Just from the technical aspect of things, it's impossible to tell from this photo exactly where the horizon is. (The horizon is at one place, and that's exactly at eye level for a person who is looking straight ahead. Or at lens-level for a leveled camera. Since we don't know exactly how MR positioned the camera, we can't tell where the horizon is.) However, the horizon cannot be below the level of the water we see -- but it can be above it. All you have to do to know that is think about it. If you were at a high place, looking over water, then over an island, and then more water, which shows the true eye-level horizon, it's obvious that the far edge of the water in the foreground can't represent the horizon. If you lowered yourself a bit, so you could no longer see the actual eye-level horizon, the water below you would still (obviously) not constitute a true horizon. The true horizon is still at your eye-level, it's just out of sight.

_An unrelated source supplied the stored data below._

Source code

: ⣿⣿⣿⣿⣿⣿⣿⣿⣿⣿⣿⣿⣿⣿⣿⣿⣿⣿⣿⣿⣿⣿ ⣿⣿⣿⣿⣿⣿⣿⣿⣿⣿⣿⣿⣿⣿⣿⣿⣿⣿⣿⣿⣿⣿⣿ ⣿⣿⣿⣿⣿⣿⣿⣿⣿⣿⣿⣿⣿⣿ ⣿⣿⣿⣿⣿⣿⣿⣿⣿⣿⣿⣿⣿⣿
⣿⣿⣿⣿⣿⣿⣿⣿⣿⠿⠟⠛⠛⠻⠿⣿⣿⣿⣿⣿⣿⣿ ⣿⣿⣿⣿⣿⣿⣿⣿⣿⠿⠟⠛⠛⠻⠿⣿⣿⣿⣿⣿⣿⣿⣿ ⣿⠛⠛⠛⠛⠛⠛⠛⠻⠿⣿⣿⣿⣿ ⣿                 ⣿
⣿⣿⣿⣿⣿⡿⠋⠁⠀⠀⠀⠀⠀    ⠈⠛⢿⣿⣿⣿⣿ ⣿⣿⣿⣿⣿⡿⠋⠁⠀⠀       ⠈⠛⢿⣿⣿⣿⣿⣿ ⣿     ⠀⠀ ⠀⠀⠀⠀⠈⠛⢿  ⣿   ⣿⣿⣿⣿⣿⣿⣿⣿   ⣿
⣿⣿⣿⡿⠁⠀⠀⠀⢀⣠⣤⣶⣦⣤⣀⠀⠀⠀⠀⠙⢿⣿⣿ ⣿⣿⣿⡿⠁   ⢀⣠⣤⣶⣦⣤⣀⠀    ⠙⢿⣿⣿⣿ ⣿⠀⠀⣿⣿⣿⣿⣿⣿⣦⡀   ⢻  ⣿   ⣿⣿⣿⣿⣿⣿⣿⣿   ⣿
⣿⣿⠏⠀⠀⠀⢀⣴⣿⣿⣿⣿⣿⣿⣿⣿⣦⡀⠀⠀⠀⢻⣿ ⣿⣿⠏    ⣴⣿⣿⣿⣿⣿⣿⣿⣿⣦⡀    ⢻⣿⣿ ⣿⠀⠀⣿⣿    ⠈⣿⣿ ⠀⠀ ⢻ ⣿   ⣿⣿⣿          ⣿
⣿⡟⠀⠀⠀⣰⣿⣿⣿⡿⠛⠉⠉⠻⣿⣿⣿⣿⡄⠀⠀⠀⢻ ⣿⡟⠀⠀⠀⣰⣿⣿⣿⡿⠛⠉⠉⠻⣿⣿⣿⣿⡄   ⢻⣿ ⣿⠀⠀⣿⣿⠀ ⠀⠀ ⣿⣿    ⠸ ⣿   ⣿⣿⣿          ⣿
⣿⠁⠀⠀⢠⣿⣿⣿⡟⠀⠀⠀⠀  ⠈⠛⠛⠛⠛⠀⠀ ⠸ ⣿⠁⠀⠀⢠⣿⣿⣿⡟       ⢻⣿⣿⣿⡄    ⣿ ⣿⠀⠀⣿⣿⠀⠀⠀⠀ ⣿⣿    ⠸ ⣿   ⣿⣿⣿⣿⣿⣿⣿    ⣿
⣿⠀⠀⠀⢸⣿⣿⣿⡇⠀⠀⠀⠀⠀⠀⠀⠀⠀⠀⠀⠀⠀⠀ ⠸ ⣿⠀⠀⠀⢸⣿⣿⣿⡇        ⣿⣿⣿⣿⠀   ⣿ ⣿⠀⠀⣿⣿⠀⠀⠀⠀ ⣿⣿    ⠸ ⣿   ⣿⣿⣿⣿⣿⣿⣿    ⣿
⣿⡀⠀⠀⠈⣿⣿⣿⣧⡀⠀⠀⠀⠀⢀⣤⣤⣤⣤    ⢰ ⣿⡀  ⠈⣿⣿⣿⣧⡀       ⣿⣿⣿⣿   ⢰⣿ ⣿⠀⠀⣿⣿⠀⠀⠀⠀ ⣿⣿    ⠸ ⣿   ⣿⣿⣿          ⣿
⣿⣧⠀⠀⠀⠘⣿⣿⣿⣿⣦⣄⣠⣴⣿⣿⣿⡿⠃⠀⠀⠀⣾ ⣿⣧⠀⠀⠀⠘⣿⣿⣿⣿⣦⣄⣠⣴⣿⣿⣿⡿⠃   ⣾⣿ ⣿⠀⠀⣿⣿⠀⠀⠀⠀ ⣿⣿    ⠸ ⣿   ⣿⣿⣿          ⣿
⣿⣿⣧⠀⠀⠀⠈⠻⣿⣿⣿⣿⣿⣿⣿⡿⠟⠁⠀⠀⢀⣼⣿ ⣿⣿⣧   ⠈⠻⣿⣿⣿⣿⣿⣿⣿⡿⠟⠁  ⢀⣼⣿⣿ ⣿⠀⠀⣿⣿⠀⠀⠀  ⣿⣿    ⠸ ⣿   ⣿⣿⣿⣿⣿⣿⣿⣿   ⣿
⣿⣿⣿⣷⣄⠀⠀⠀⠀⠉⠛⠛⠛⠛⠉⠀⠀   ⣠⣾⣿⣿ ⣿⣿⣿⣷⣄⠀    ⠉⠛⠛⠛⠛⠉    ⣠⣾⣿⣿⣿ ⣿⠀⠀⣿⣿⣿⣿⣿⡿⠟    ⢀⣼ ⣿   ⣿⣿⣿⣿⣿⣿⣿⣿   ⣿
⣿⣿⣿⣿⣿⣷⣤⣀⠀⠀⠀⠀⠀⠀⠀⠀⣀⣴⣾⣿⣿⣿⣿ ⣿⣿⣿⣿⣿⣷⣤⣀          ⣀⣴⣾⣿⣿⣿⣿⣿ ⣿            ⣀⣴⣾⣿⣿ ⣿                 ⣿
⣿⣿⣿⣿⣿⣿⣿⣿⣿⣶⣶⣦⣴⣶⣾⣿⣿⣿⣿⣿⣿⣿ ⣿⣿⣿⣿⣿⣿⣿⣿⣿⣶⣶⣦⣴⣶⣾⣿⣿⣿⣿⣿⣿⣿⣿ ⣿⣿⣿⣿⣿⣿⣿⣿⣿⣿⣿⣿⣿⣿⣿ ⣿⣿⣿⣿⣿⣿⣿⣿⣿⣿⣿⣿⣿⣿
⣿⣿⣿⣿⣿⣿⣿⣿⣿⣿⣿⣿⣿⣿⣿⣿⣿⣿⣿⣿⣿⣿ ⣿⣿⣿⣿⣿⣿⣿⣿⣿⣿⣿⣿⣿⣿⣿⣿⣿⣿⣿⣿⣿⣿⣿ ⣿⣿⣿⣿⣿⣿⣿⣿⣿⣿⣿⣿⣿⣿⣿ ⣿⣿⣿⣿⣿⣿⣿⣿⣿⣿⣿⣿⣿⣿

It's equally true that the angle of the water and land makes a difference, which you can easily prove to yourself by taking an oblique photo of the line where a wall meets a floor, with a more or less level camera. The wall/floor line closer to you will be lower in the photo frame than the the wall-floor line further away. The same is true of land angled across an expanse of water, as it obviously is in this photo.
The problem with this photo is that the land angle is subtle enough that the line of the water could be mistaken for the true horizon. But it isn't. I think MR was either standing on shore, or standing up in a boat, and the true horizon is about at that line of portholes on the hull of the boat, or a hair lower.